| EXERCISE OBJECTIVE |
Below are the entries; return every line among them that holds the word "social".
** TASK DATA follows **
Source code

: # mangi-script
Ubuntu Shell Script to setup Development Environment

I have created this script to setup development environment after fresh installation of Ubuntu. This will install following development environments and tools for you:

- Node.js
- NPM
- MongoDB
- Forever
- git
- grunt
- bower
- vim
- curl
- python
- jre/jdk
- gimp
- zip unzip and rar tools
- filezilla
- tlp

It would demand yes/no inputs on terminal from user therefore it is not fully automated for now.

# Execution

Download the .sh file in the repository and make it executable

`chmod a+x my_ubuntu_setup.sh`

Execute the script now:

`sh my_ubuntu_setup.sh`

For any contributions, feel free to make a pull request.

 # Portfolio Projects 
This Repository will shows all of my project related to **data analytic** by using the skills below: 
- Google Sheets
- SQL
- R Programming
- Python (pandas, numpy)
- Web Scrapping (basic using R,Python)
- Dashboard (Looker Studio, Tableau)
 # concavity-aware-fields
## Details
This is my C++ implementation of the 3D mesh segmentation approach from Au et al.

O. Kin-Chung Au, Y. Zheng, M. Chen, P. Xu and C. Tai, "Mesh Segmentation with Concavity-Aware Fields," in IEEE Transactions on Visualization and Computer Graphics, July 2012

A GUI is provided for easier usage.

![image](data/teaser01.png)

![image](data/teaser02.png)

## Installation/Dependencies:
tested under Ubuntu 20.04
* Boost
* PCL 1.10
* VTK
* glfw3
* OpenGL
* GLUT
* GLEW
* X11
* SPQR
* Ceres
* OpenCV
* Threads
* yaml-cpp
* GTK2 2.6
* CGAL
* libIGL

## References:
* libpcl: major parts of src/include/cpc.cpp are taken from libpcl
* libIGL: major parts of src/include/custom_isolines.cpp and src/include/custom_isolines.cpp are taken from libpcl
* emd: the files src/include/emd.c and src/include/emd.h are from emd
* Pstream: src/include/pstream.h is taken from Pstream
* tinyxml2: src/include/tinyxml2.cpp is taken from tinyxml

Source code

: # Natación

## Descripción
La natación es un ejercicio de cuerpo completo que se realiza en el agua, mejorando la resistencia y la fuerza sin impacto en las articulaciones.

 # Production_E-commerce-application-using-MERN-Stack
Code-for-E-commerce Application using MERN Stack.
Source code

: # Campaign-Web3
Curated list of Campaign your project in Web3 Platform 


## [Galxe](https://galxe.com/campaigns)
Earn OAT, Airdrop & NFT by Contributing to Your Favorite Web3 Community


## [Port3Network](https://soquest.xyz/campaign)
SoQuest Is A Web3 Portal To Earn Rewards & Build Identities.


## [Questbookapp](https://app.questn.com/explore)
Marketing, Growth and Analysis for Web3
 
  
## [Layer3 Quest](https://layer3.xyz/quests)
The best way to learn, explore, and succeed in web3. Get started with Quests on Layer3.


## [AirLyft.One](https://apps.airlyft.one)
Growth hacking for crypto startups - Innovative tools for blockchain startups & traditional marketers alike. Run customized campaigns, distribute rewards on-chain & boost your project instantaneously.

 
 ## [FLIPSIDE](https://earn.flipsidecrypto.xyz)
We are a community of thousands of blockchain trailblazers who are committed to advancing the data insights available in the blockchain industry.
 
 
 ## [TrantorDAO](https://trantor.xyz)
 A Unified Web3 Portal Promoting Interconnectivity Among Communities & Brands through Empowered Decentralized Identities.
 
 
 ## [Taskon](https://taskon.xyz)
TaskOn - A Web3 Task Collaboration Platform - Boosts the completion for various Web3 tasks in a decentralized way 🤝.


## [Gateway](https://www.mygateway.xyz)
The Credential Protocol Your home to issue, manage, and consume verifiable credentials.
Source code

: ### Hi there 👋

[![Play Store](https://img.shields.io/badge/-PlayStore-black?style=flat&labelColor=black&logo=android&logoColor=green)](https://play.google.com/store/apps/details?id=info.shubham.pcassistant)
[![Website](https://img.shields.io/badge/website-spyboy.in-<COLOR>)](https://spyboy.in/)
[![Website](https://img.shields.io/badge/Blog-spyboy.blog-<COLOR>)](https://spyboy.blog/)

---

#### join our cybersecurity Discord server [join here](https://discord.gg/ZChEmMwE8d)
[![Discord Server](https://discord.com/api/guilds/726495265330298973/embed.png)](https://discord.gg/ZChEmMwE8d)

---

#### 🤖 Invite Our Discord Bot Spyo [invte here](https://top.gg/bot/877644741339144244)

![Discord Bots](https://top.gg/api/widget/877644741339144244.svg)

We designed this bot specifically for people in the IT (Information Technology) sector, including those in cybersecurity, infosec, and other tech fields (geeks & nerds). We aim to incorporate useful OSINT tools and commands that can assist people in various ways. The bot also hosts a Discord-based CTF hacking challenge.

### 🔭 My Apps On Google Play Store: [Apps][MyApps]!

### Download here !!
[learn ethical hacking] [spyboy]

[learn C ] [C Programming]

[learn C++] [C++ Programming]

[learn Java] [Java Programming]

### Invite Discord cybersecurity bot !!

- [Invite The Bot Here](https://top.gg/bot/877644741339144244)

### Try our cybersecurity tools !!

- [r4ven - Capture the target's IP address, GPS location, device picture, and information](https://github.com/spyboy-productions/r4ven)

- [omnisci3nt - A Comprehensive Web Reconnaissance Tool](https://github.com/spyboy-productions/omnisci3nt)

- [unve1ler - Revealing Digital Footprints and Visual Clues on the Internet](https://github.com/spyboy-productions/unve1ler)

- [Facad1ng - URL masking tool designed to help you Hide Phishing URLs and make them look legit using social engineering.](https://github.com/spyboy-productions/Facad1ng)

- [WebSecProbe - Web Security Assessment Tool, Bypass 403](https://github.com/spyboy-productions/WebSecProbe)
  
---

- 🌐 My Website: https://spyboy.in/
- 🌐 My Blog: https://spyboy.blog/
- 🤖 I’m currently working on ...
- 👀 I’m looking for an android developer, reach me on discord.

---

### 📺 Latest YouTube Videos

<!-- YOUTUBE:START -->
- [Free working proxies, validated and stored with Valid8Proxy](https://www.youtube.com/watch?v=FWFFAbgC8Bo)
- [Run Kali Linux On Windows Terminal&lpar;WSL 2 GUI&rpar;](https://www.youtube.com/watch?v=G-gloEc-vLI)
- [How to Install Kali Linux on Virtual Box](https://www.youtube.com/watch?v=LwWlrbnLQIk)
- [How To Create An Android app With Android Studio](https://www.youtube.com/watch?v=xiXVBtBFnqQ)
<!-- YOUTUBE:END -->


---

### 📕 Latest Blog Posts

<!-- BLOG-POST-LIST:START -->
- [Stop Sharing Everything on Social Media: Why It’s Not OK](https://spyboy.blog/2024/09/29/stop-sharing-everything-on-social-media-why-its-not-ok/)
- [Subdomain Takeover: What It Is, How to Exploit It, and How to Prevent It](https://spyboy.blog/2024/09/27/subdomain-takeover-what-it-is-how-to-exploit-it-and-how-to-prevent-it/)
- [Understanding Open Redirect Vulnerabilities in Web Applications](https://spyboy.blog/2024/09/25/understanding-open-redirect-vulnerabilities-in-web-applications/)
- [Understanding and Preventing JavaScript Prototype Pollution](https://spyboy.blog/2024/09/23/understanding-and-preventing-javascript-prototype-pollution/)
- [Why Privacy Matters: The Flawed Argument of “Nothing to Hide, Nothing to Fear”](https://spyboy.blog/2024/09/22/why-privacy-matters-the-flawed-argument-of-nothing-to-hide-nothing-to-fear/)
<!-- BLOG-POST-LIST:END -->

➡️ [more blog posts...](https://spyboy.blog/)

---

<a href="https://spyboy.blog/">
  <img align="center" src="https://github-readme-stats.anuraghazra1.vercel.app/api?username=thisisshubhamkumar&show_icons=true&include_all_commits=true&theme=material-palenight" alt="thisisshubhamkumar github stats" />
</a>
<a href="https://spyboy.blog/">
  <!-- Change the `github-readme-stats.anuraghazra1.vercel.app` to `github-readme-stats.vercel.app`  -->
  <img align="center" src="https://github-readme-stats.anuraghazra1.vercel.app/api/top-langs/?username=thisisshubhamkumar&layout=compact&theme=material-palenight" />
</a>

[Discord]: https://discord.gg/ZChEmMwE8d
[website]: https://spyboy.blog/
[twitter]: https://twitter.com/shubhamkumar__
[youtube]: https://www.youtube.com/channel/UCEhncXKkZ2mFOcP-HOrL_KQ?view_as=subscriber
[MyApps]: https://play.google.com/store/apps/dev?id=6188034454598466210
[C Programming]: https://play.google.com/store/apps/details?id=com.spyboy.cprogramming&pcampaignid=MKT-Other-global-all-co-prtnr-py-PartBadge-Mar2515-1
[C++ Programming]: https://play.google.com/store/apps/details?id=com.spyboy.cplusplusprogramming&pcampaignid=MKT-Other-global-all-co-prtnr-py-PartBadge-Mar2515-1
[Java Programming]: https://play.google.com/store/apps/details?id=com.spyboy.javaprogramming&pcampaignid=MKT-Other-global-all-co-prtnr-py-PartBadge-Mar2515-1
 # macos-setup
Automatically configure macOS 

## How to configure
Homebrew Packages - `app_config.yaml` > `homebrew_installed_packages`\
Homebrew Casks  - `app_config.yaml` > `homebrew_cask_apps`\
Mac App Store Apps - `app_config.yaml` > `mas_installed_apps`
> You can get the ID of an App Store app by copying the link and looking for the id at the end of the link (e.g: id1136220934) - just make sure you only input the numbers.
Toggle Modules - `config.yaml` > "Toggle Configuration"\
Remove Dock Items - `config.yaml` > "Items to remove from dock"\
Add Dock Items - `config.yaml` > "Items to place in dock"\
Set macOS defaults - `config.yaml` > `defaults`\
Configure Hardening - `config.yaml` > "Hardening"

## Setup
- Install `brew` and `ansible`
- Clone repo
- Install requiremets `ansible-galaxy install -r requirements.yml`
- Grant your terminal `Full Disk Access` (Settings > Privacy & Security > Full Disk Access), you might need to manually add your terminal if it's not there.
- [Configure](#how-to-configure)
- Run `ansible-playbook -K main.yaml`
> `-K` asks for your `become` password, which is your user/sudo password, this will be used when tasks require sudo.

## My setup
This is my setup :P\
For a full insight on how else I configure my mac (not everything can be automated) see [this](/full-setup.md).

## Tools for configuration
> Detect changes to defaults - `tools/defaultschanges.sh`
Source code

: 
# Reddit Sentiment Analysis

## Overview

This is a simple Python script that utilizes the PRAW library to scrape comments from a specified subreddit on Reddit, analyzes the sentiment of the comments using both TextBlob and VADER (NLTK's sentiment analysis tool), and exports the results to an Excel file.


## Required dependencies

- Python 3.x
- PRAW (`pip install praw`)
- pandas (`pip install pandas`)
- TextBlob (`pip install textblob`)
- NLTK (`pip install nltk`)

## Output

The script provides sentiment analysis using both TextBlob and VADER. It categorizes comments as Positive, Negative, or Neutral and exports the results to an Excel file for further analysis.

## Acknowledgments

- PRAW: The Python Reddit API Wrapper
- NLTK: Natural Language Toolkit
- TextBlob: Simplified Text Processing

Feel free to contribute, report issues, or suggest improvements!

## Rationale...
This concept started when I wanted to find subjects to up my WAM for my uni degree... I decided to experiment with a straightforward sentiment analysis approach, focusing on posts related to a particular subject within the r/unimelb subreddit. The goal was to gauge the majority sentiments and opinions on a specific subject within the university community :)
** End of TASK DATA **
| ANSWER TO THE EXERCISE |
- [Facad1ng - URL masking tool designed to help you Hide Phishing URLs and make them look legit using social engineering.](https://github.com/spyboy-productions/Facad1ng)
- [Stop Sharing Everything on Social Media: Why It’s Not OK](https://spyboy.blog/2024/09/29/stop-sharing-everything-on-social-media-why-its-not-ok/)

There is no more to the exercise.